A. Posisi Keluarga Dalam Menentukan Tingkat
Disiplin Pada Anak
Pendidikan umum dilaksanakan dalam lingkungan
keluarga, sekolah dan masyarakat. Dengan demikian, keluarga merupakan
salah satu lembaga yang mengembang tugas dan tanggung jawab dalam
pencapaian tujuan pendidikan umum.
Tujuan esensial pendidikan umum adalah mengupayakan
subyek didik menjadi pribadi yang utuh dan terintegrasi.
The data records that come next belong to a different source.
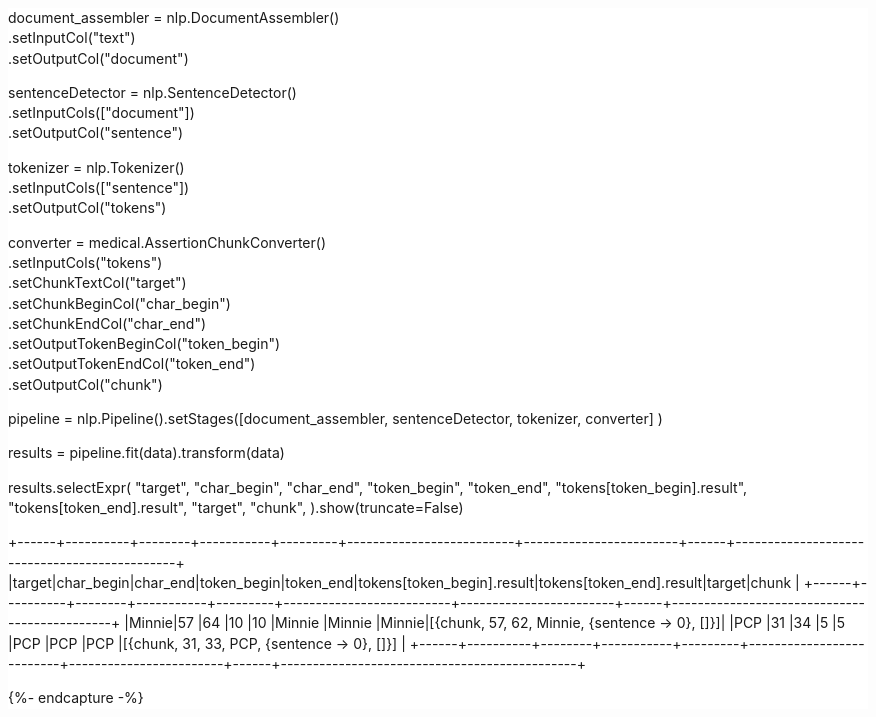 document_assembler = nlp.DocumentAssembler()\
  .setInputCol("text")\
  .setOutputCol("document")

sentenceDetector = nlp.SentenceDetector()\
  .setInputCols(["document"])\
  .setOutputCol("sentence")

tokenizer = nlp.Tokenizer()\
  .setInputCols(["sentence"])\
  .setOutputCol("tokens")

converter = medical.AssertionChunkConverter()\
    .setInputCols("tokens")\
    .setChunkTextCol("target")\
    .setChunkBeginCol("char_begin")\
    .setChunkEndCol("char_end")\
    .setOutputTokenBeginCol("token_begin")\
    .setOutputTokenEndCol("token_end")\
    .setOutputCol("chunk")


pipeline = nlp.Pipeline().setStages([document_assembler, 
                                     sentenceDetector, 
                                     tokenizer, 
                                     converter]
)

results = pipeline.fit(data).transform(data)

results.selectExpr(
    "target",
    "char_begin",
    "char_end",
    "token_begin",
    "token_end",
    "tokens[token_begin].result",
    "tokens[token_end].result",
    "target",
    "chunk",
).show(truncate=False)

+------+----------+--------+-----------+---------+--------------------------+------------------------+------+----------------------------------------------+
|target|char_begin|char_end|token_begin|token_end|tokens[token_begin].result|tokens[token_end].result|target|chunk                                         |
+------+----------+--------+-----------+---------+--------------------------+------------------------+------+----------------------------------------------+
|Minnie|57        |64      |10         |10       |Minnie                    |Minnie                  |Minnie|[{chunk, 57, 62, Minnie, {sentence -> 0}, []}]|
|PCP   |31        |34      |5          |5        |PCP                       |PCP                     |PCP   |[{chunk, 31, 33, PCP, {sentence -> 0}, []}]   |
+------+----------+--------+-----------+---------+--------------------------+------------------------+------+----------------------------------------------+

{%- endcapture -%}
Untuk mencapai tujuan
ini, tugas dan tanggung jawab keluarga (orang tua) adalah menciptakan situasi
dan kondisi yang memuat iklim yang dapat dihayati anak-anak untuk memperdalam
dan memperluas makna-makna esensial.
Orang tua dapat melaksanakan dengan cara menciptakan
situasi dan kondisi yang dihayati oleh anak-anak agar memiliki dasar-dasar
dalam mengembangkan disiplin.
Pendidikan dalam keluarga memberikan keyakinan agama,
nilai budaya yang mencakup nilai moral dan aturan-aturan pergaulan serta
pandangan, keterampilan dan sikap hidup yang mendukung kehidupan bermasyarakat,
berbangsa, dan bernegara kepada anggota keluarga yang bersangkutan.
Anak yang berdisiplin memiliki keteraturan diri
berdasarkan nilai agama, nilai budaya, aturan-aturan
pergaulan, pandangan hidup, dan sikap hidup yang bermakna bagi dirinya sendiri,
masyarakat bangsa dan negara. Artinya, tanggung jawab orang tua adalah
mengupayakan agar anak disiplin diri untuk melaksanakan hubungan dengan
Tuhan yang menciptakannya, dirinya sendiri, sesama manusia, dan lingkungan alam
dan makhluk hidup lainnya berdasarkan nilai moral.
Bernhard menyatakan tujuan disiplin diri adalah
mengupayakan pengembangan minat anak dan mengembangkan anak menjadi manusia
yang baik, yang akan menjadi sahabat, tetangga dan warga negara yang baik.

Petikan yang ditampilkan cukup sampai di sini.